Overview

The Data Warehouse is a central location to manage all your data and label assets. Enable seamless collaboration on your training data assets, and never deal with messy file structures or ad-hoc structure again. Your team can upload data from on-premise servers, third-party cloud providers, or store data with RedBrick AI.

There are three main components to the Data Warehouse:

  • Sets: Containers for your data and label assets.

  • Storage Methods: Information connecting the RedBrick AI platform to the actual storage location of your data.
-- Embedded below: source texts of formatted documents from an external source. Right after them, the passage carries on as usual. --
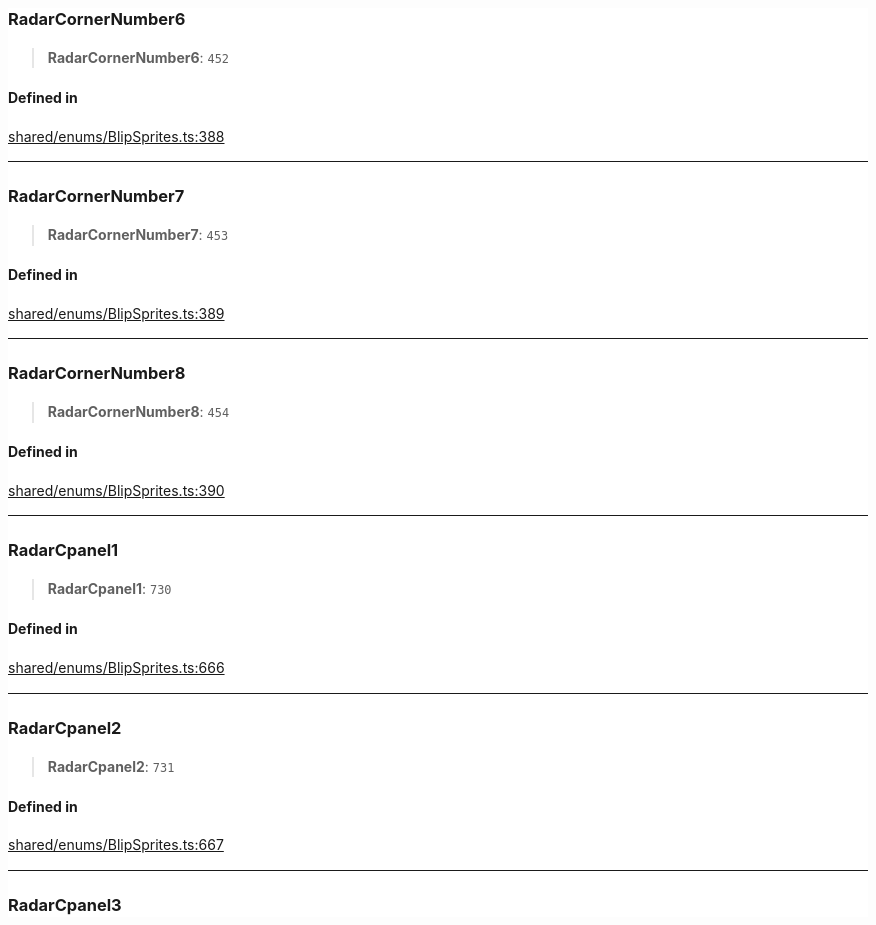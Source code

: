 ### RadarCornerNumber6

> **RadarCornerNumber6**: `452`

#### Defined in

[shared/enums/BlipSprites.ts:388](https://github.com/Purpose-Dev/fivem-ts/blob/af9f57481b70813a163451854c2103aaaed13195/src/shared/enums/BlipSprites.ts#L388)

***

### RadarCornerNumber7

> **RadarCornerNumber7**: `453`

#### Defined in

[shared/enums/BlipSprites.ts:389](https://github.com/Purpose-Dev/fivem-ts/blob/af9f57481b70813a163451854c2103aaaed13195/src/shared/enums/BlipSprites.ts#L389)

***

### RadarCornerNumber8

> **RadarCornerNumber8**: `454`

#### Defined in

[shared/enums/BlipSprites.ts:390](https://github.com/Purpose-Dev/fivem-ts/blob/af9f57481b70813a163451854c2103aaaed13195/src/shared/enums/BlipSprites.ts#L390)

***

### RadarCpanel1

> **RadarCpanel1**: `730`

#### Defined in

[shared/enums/BlipSprites.ts:666](https://github.com/Purpose-Dev/fivem-ts/blob/af9f57481b70813a163451854c2103aaaed13195/src/shared/enums/BlipSprites.ts#L666)

***

### RadarCpanel2

> **RadarCpanel2**: `731`

#### Defined in

[shared/enums/BlipSprites.ts:667](https://github.com/Purpose-Dev/fivem-ts/blob/af9f57481b70813a163451854c2103aaaed13195/src/shared/enums/BlipSprites.ts#L667)

***

### RadarCpanel3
  • Taxonomies: The structure of your label classes for a particular set.

Sets

Sets are containers for your data and label assets. To give users full flexibility and control over their assets, the RedBrick AI platform allows several options for data storage, which are defined by storage methods. While your data actually lives in your specified storage method, it is organized and presented on the RedBrick platform within a set. Your data is contained inside a Dataset and labels are contained within a Labelset. Usually, projects begin with a Dataset and finish with the labels stored in one or more Labelsets.

Datasets

Datasets are containers for your raw data, you and your team can manage and interact with your raw data through the datasets.

Labelsets

Labelsets are containers for your labels. Usually, a project will begin at a single dataset, and the finished labels will be stored in a single labelset. Your team can visualize and interact with the labels within the labelset. Inside the labelset page, the viewer has three components - the table on the left that contains the list of all the datapoints with labels in this labelset, the center label viewer, and the label selection panel on the right.

Storage Methods

The data that you use with the RedBrick AI platform can be stored in a number of places, including locally on your computer, on Amazon S3, or another cloud provider. To enable this flexibility, you have to define a Storage Method to tell the RedBrick AI platform where your data actually lives. Currently, the two options for storage methods are:

  • AWS S3 Buckets

  • Public. This storage type includes data stored on your computer and data stored on any public server accessible by a URL.

Taxonomies

Taxonomies provides a structured way of defining what label classes exist in a labelset. For example, if you're labeling a simple dataset containing the following objects car, people and people, you would create a labelset with a taxonomy that contains those objects. The taxonomy configures the labelset as well as the labeling interface to allow you to actually label the data.

Taxonomies are tree structures to allow complete flexibility on how you decide to label your data. You can create a simple taxonomy, which is a tree of depth 1.

Simple Taxonomy

Taxonomies can also be nested objects, which gives you increased specificity over your label classes - each label class can have sub classes. The maximum depth of a taxonomy tree is 3.

Nested Taxonomy